(Collected data)
━━━━━━━━━━━━━━━━━━━━━━━━━━━━━━

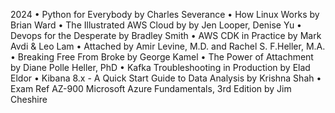 2024
• Python for Everybody by Charles Severance
• How Linux Works by Brian Ward
• The Illustrated AWS Cloud by by Jen Looper, Denise Yu 
• Devops for the Desperate by Bradley Smith
• AWS CDK in Practice by Mark Avdi & Leo Lam
• Attached by Amir Levine, M.D. and Rachel S.  F.Heller, M.A.
• Breaking Free From Broke by George Kamel
• The Power of Attachment by Diane Polle Heller, PhD
• Kafka Troubleshooting in Production by Elad Eldor
• Kibana 8.x - A Quick Start Guide to Data Analysis by Krishna Shah
• Exam Ref AZ-900 Microsoft Azure Fundamentals, 3rd Edition by Jim Cheshire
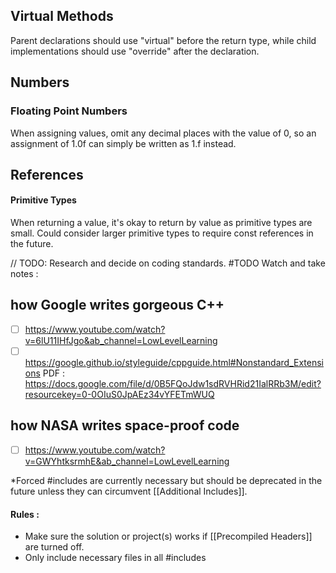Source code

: ## Virtual Methods
Parent declarations should use "virtual" before the return type, while child implementations should use "override" after the declaration.

## Numbers
### Floating Point Numbers
When assigning values, omit any decimal places with the value of 0, so an assignment of 1.0f can simply be written as 1.f instead.

## References
#### Primitive Types
When returning a value, it's okay to return by value as primitive types are small. Could consider larger primitive types to require const references in the future.

// TODO: Research and decide on coding standards.
#TODO Watch and take notes :
## how Google writes gorgeous C++
- [ ] https://www.youtube.com/watch?v=6lU11IHfJgo&ab_channel=LowLevelLearning
- [ ] https://google.github.io/styleguide/cppguide.html#Nonstandard_Extensions
PDF : https://docs.google.com/file/d/0B5FQoJdw1sdRVHRid21IalRRb3M/edit?resourcekey=0-0OIuS0JpAEz34vYFETmWUQ
## how NASA writes space-proof code
- [ ] https://www.youtube.com/watch?v=GWYhtksrmhE&ab_channel=LowLevelLearning


\*Forced \#includes are currently necessary but should be deprecated in the future unless they can circumvent [[Additional Includes]].
#### Rules :
- Make sure the solution or project(s) works if [[Precompiled Headers]] are turned off.
- Only include necessary files in all \#includes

━━━━━━━━━━━━━━━━━━━━━━━━━━━━━━

**What you should do**
Restate the data word for word without pictures.

**Task result**
 2024
• Python for Everybody by Charles Severance
• How Linux Works by Brian Ward
• The Illustrated AWS Cloud by by Jen Looper, Denise Yu 
• Devops for the Desperate by Bradley Smith
• AWS CDK in Practice by Mark Avdi & Leo Lam
• Attached by Amir Levine, M.D. and Rachel S.  F.Heller, M.A.
• Breaking Free From Broke by George Kamel
• The Power of Attachment by Diane Polle Heller, PhD
• Kafka Troubleshooting in Production by Elad Eldor
• Kibana 8.x - A Quick Start Guide to Data Analysis by Krishna Shah
• Exam Ref AZ-900 Microsoft Azure Fundamentals, 3rd Edition by Jim Cheshire
Source code

: ## Virtual Methods
Parent declarations should use "virtual" before the return type, while child implementations should use "override" after the declaration.

## Numbers
### Floating Point Numbers
When assigning values, omit any decimal places with the value of 0, so an assignment of 1.0f can simply be written as 1.f instead.

## References
#### Primitive Types
When returning a value, it's okay to return by value as primitive types are small. Could consider larger primitive types to require const references in the future.

// TODO: Research and decide on coding standards.
#TODO Watch and take notes :
## how Google writes gorgeous C++
- [ ] https://www.youtube.com/watch?v=6lU11IHfJgo&ab_channel=LowLevelLearning
- [ ] https://google.github.io/styleguide/cppguide.html#Nonstandard_Extensions
PDF : https://docs.google.com/file/d/0B5FQoJdw1sdRVHRid21IalRRb3M/edit?resourcekey=0-0OIuS0JpAEz34vYFETmWUQ
## how NASA writes space-proof code
- [ ] https://www.youtube.com/watch?v=GWYhtksrmhE&ab_channel=LowLevelLearning


\*Forced \#includes are currently necessary but should be deprecated in the future unless they can circumvent [[Additional Includes]].
#### Rules :
- Make sure the solution or project(s) works if [[Precompiled Headers]] are turned off.
- Only include necessary files in all \#includes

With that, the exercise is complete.